## Classification using Ridge Classifier
This is an example showing how scikit-learn `RidgeClassifier` can be used to classify documents by topics using a Bag of Words approach.

### Load and vectorize text dataset
We define a function to load data form the 20 newsgroups text dataset, which comprises around 18,000 newsgroups posts on 20 topics split in two subsets: one for training and the other one for testing.

1. Load dataset

In [2]:
# Import libraries
from time import time
from sklearn.datasets import fetch_20newsgroups
from sklearn.feature_extraction.text import TfidfVectorizer

# Define text categories
categories = [
    "alt.atheism",
    "talk.religion.misc",
    "comp.graphics",
    "sci.space",
]

# Function to get the document size
def size_mb(docs):
    return sum(len(s.encode("utf-8")) for s in docs) / 1e6

# Load and vectorize the 20 newsgroups dataset
def load_dataset(verbose=False, remove=()):
    data_train = fetch_20newsgroups(
        subset="train",
        categories=categories,
        shuffle=True,
        random_state=42,
        remove=remove,
    )
    data_test = fetch_20newsgroups(
        subset="test",
        categories=categories,
        shuffle=True,
        random_state=42,
        remove=remove,
    )

    # Order of labels in 'target_names' can be different from 'categories'
    target_names = data_train["target_name"]

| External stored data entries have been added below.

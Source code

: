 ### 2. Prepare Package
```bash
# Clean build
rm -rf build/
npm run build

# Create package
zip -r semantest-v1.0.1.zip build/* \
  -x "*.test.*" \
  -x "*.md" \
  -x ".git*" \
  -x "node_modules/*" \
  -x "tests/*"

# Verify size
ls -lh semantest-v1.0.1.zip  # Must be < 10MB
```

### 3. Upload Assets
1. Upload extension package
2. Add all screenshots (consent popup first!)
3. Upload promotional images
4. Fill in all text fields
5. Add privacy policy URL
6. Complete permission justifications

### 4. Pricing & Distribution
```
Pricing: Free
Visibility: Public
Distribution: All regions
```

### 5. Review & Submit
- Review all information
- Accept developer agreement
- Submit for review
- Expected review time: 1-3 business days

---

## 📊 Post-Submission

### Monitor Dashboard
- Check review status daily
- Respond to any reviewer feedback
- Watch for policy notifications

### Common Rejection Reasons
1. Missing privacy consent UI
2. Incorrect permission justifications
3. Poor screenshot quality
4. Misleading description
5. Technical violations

    # Split target to training and testing sets
    y_train, y_test = data_train["target"], data_test["target"]

    # Extract features from training data using a sparse vectorizer
    t0 = time()
    vectorizer = TfidfVectorizer(
        sublinear_tf=True, max_df=0.5, min_df=5, stop_words="english"
    )
    X_train = vectorizer.fit_transform(data_train["data"])
    duration_train = time() - t0

    # Extract features from testing data using the same vectorizer
    t0 = time()
    X_test = vectorizer.fit_transform(data_test["data"])
    duration_test = time() - t0
    feature_names = vectorizer.get_feature_names_out()

    return X_train, X_test, y_train, y_test, feature_names, target_names



### Train the classifier using the dataset
`RidgeClassifier` is a linear classification model that uses the mean squared error on {-1, 1} encoded targets, one for each possible class. 

2. Train the ridge classifier

In [None]:
# Import library
from sklearn.linear_model import RidgeClassifier

X_train, X_test, y_train, y_test, feature_names, target_names = load_dataset(verbose=False)

# Train the ridge classifier
clf = RidgeClassifier(tol=1e-2, solver="sparse_cg")
clf.fit(X_train, y_train)
predictions = clf.predict(X_test)

3. Plot the confusion matrix

Find if there is a pattern in the classification errors.

In [None]:
# Import libraries
import matplotlib.pyplot as plt
from sklearn.metrics import ConfusionMatrixDisplay

# Create a plot
fig, ax = plt.subplots()
ConfusionMatrixDisplay.from_predictions(y_test, predictions, ax=ax)
ax.xaxis.set_ticklabels(target_names)
ax.yaxis.set_ticklabels(target_names)
ax.set_title(
    f"Confusion Matrix for {clf.__class__.__name__}\non the original documents"
)